_TASK TO CARRY OUT:_
Filter the lines below, copying only those with the string "PDcontrolVtarg".

_DATA SHOWN:_
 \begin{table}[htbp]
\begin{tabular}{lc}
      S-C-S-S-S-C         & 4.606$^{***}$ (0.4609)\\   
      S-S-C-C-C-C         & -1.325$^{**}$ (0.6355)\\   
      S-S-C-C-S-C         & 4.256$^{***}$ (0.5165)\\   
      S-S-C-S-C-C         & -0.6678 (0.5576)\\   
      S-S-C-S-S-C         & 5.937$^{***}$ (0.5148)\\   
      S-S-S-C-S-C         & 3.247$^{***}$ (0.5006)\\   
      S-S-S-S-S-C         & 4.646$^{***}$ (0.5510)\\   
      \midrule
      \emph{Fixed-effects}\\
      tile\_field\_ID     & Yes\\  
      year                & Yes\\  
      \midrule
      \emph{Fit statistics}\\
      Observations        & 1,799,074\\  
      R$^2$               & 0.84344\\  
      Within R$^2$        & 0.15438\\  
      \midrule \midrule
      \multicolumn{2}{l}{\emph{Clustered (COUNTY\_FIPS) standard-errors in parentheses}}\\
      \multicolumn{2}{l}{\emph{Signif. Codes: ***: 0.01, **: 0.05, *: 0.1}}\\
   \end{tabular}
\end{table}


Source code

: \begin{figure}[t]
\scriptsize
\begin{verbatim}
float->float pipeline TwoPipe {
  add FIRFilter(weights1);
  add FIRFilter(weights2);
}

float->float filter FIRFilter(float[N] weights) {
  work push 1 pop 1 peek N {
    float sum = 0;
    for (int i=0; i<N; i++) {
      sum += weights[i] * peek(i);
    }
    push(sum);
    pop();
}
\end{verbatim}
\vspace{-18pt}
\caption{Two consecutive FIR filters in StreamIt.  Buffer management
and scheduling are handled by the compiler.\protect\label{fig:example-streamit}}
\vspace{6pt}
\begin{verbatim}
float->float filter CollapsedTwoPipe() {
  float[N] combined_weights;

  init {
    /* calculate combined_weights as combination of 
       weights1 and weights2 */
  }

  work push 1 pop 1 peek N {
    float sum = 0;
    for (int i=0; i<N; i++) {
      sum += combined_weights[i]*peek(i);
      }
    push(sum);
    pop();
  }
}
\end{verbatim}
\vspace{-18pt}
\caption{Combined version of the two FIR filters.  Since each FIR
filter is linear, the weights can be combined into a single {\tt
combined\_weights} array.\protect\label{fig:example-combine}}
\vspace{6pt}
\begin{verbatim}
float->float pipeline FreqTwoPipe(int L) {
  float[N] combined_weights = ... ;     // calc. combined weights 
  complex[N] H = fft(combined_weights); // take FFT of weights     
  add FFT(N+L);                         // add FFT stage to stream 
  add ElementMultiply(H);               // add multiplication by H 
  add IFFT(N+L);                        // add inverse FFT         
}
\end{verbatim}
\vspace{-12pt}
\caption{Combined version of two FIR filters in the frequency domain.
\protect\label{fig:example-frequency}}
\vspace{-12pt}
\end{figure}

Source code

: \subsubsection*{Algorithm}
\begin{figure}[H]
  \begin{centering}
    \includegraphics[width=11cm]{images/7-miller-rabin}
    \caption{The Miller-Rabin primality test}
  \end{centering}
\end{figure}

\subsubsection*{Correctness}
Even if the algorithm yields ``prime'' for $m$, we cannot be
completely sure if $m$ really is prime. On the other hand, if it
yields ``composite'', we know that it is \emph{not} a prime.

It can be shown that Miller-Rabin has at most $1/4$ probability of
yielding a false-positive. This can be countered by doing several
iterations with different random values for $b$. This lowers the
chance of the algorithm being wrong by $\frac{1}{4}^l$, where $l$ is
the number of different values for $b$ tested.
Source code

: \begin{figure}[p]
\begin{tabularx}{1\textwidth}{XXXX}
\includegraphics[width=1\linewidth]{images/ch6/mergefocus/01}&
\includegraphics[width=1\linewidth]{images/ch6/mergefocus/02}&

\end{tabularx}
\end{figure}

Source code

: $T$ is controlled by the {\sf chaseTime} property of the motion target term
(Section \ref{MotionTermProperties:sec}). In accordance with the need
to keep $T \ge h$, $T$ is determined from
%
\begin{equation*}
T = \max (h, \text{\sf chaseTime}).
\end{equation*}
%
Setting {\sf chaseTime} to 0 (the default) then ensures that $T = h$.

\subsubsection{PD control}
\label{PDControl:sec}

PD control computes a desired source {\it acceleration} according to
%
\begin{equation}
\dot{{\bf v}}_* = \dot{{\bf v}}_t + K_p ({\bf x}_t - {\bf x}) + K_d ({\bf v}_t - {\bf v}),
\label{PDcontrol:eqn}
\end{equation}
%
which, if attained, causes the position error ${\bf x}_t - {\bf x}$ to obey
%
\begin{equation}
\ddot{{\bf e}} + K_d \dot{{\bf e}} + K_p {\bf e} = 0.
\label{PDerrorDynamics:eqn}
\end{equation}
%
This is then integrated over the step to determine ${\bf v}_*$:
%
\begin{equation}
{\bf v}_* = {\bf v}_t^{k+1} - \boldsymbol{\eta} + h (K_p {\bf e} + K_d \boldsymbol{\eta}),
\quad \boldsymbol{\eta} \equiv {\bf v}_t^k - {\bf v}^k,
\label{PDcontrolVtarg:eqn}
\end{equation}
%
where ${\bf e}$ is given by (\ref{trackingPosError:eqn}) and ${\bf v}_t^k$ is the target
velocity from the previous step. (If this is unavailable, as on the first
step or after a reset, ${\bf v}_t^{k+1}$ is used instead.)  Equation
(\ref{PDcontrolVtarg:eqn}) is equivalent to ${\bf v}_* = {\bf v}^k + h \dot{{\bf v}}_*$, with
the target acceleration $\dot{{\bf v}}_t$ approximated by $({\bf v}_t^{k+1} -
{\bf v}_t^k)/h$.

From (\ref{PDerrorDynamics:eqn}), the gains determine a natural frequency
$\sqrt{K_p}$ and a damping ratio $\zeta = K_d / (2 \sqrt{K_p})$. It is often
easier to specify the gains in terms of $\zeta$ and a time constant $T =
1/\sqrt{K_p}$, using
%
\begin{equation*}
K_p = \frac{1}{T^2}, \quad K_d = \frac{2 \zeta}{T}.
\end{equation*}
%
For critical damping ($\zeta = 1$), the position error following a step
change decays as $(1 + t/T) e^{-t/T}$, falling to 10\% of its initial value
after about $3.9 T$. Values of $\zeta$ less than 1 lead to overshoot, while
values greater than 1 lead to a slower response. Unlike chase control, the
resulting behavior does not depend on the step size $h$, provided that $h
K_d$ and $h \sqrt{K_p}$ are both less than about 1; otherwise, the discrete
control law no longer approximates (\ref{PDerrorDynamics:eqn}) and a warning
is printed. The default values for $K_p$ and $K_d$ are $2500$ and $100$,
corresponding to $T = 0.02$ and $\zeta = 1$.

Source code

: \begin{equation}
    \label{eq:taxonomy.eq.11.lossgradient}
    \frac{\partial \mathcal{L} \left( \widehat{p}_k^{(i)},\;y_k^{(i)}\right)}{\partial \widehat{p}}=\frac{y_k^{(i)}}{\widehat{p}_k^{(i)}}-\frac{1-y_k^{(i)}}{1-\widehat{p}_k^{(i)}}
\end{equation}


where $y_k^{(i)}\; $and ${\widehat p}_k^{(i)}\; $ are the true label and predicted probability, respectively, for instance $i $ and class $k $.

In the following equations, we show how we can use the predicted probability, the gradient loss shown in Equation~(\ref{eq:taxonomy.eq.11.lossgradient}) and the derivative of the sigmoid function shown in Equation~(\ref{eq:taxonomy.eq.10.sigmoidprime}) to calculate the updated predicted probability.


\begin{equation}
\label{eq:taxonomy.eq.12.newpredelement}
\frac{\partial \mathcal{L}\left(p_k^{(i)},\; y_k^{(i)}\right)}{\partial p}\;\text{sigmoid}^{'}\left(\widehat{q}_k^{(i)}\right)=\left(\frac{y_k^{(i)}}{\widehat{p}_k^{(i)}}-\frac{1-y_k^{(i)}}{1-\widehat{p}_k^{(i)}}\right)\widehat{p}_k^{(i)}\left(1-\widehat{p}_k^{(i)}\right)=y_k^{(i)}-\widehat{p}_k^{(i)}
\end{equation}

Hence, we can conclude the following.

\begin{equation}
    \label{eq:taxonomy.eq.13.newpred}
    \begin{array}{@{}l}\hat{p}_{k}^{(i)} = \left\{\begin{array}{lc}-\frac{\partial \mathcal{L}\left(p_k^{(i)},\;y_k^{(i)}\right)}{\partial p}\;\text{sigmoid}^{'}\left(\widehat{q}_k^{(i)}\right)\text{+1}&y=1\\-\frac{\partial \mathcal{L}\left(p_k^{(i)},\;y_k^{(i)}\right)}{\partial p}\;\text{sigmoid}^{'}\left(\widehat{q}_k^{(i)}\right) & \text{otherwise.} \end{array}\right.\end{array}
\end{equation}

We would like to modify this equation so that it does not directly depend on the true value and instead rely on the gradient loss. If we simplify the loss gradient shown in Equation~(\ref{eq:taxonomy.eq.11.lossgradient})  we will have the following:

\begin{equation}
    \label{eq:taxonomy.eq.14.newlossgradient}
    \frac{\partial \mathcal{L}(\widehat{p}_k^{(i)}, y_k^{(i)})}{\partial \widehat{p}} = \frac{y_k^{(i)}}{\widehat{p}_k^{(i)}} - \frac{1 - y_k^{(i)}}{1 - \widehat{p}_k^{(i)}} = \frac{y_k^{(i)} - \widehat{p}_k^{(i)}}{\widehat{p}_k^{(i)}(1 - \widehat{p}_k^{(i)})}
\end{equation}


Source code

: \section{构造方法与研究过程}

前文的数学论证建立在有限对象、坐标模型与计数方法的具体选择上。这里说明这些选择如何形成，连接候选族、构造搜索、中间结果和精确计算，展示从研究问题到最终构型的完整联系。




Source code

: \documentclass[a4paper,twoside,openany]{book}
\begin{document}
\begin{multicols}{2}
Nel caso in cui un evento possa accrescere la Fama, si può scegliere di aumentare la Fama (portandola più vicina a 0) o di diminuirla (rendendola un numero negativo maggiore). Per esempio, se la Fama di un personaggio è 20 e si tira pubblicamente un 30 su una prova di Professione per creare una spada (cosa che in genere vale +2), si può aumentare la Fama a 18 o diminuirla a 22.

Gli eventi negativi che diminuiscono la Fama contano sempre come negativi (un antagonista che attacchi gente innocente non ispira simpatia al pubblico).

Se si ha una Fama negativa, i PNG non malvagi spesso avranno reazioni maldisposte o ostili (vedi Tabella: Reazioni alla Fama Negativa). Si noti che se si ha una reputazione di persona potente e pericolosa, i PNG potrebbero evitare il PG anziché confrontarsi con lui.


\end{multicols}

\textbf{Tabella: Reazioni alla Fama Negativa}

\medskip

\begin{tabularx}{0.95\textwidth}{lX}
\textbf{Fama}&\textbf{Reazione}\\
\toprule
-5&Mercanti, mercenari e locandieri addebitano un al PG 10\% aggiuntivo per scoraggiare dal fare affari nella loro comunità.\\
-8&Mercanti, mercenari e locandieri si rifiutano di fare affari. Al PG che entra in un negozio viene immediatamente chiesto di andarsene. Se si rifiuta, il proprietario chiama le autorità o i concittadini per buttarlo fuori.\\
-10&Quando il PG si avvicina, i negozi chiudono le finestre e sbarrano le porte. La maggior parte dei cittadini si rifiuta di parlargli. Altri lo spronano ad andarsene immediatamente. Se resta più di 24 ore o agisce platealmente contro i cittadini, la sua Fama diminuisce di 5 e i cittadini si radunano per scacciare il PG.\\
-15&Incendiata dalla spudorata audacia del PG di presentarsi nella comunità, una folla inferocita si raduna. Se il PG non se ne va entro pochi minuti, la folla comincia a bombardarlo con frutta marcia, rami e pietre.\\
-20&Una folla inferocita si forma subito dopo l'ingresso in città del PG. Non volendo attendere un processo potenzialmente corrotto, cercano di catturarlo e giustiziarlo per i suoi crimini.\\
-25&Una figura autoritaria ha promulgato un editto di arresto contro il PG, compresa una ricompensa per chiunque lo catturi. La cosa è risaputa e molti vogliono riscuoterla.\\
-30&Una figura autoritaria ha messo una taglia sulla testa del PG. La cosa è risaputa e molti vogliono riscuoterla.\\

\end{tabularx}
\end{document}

_WRITTEN SOLUTION:_
\label{PDcontrolVtarg:eqn}
(\ref{PDcontrolVtarg:eqn}) is equivalent to ${\bf v}_* = {\bf v}^k + h \dot{{\bf v}}_*$, with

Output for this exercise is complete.